Plain-text document sources:

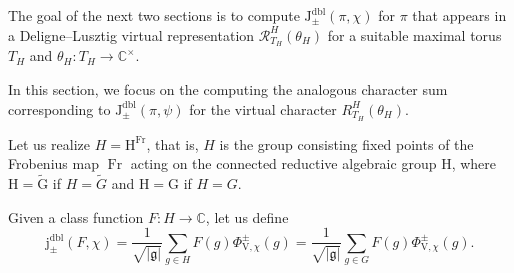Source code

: \documentclass[12pt, reqno]{amsart}
\theoremstyle{definition}
\theoremstyle{definition}
\theoremstyle{definition}
\newcommand{\cComplex}{\mathbb{C}}
\newcommand{\multiplicativegroup}[1]{#1^{\times}}
\newcommand{\sizeof}[1]{\left|#1\right|}
\newcommand{\hermitianSpace}{\mathrm{V}}
\newcommand{\fieldCharacter}{\psi}
\newcommand{\Frobenius}{\operatorname{Fr}}
\newcommand{\genHermitianJacobiKernel}[2]{\Phi^{\pm}_{#1,#2}}
\newcommand{\dblJacobiSumScalar}[2]{\mathrm{J}_{\pm}^{\mathrm{dbl}}\left(#1, #2\right)}
\newcommand{\dblVirtualJacobiSumScalar}[2]{\mathrm{j}_{\pm}^{\mathrm{dbl}}\left(#1, #2\right)}
\newcommand{\lieAlgebra}{\mathfrak{g}}
\newcommand{\algebraicGroup}[1]{\boldsymbol{\mathrm{#1}}}
\newcommand{\RTGTheta}[3]{R_{#1}^{#2}(#3)}
\newcommand{\RTThetaVirtual}[3]{\mathcal{R}_{#1}^{#2}(#3)}
\begin{document}
The goal of the next two sections is to compute $\dblJacobiSumScalar{\pi}{\chi}$ for $\pi$ that appears in a Deligne--Lusztig virtual representation $\RTThetaVirtual{T_H}{H}{\theta_H}$ for a suitable maximal torus $T_H$ and $\theta_H \colon T_H \to \multiplicativegroup{\cComplex}$.

In this section, we focus on the computing the analogous character sum corresponding to $\dblJacobiSumScalar{\pi}{\fieldCharacter}$ for the virtual character $\RTGTheta{T_H}{H}{\theta_H}$.

Let us realize $H = \algebraicGroup{H}^{\Frobenius}$, that is, $H$ is the group consisting fixed points of the Frobenius map $\Frobenius$ acting on the connected reductive algebraic group $\algebraicGroup{H}$, where $\algebraicGroup{H} = \tilde{\algebraicGroup{G}}$ if $H = \tilde{G}$ and $\algebraicGroup{H} = \algebraicGroup{G}$ if $H = G$.

Given a class function $F \colon H \to \cComplex$, let us define $$\dblVirtualJacobiSumScalar{F}{\chi} = \frac{1}{\sqrt{\sizeof{\lieAlgebra}}} \sum_{g \in H} F\left(g\right) \genHermitianJacobiKernel{\hermitianSpace}{\chi}\left(g\right) =  \frac{1}{\sqrt{\sizeof{\lieAlgebra}}} \sum_{g \in G} F\left(g\right) \genHermitianJacobiKernel{\hermitianSpace}{\chi}\left(g\right).$$
\end{document}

WHAT YOU WILL DO: Every record above should come back exactly, but without its pictures.

RESPONSE AREA:
Source code

: \documentclass[12pt, reqno]{amsart}
\theoremstyle{definition}
\theoremstyle{definition}
\theoremstyle{definition}
\newcommand{\cComplex}{\mathbb{C}}
\newcommand{\multiplicativegroup}[1]{#1^{\times}}
\newcommand{\sizeof}[1]{\left|#1\right|}
\newcommand{\hermitianSpace}{\mathrm{V}}
\newcommand{\fieldCharacter}{\psi}
\newcommand{\Frobenius}{\operatorname{Fr}}
\newcommand{\genHermitianJacobiKernel}[2]{\Phi^{\pm}_{#1,#2}}
\newcommand{\dblJacobiSumScalar}[2]{\mathrm{J}_{\pm}^{\mathrm{dbl}}\left(#1, #2\right)}
\newcommand{\dblVirtualJacobiSumScalar}[2]{\mathrm{j}_{\pm}^{\mathrm{dbl}}\left(#1, #2\right)}
\newcommand{\lieAlgebra}{\mathfrak{g}}
\newcommand{\algebraicGroup}[1]{\boldsymbol{\mathrm{#1}}}
\newcommand{\RTGTheta}[3]{R_{#1}^{#2}(#3)}
\newcommand{\RTThetaVirtual}[3]{\mathcal{R}_{#1}^{#2}(#3)}
\begin{document}
The goal of the next two sections is to compute $\dblJacobiSumScalar{\pi}{\chi}$ for $\pi$ that appears in a Deligne--Lusztig virtual representation $\RTThetaVirtual{T_H}{H}{\theta_H}$ for a suitable maximal torus $T_H$ and $\theta_H \colon T_H \to \multiplicativegroup{\cComplex}$.

In this section, we focus on the computing the analogous character sum corresponding to $\dblJacobiSumScalar{\pi}{\fieldCharacter}$ for the virtual character $\RTGTheta{T_H}{H}{\theta_H}$.

Let us realize $H = \algebraicGroup{H}^{\Frobenius}$, that is, $H$ is the group consisting fixed points of the Frobenius map $\Frobenius$ acting on the connected reductive algebraic group $\algebraicGroup{H}$, where $\algebraicGroup{H} = \tilde{\algebraicGroup{G}}$ if $H = \tilde{G}$ and $\algebraicGroup{H} = \algebraicGroup{G}$ if $H = G$.

Given a class function $F \colon H \to \cComplex$, let us define $$\dblVirtualJacobiSumScalar{F}{\chi} = \frac{1}{\sqrt{\sizeof{\lieAlgebra}}} \sum_{g \in H} F\left(g\right) \genHermitianJacobiKernel{\hermitianSpace}{\chi}\left(g\right) =  \frac{1}{\sqrt{\sizeof{\lieAlgebra}}} \sum_{g \in G} F\left(g\right) \genHermitianJacobiKernel{\hermitianSpace}{\chi}\left(g\right).$$
\end{document}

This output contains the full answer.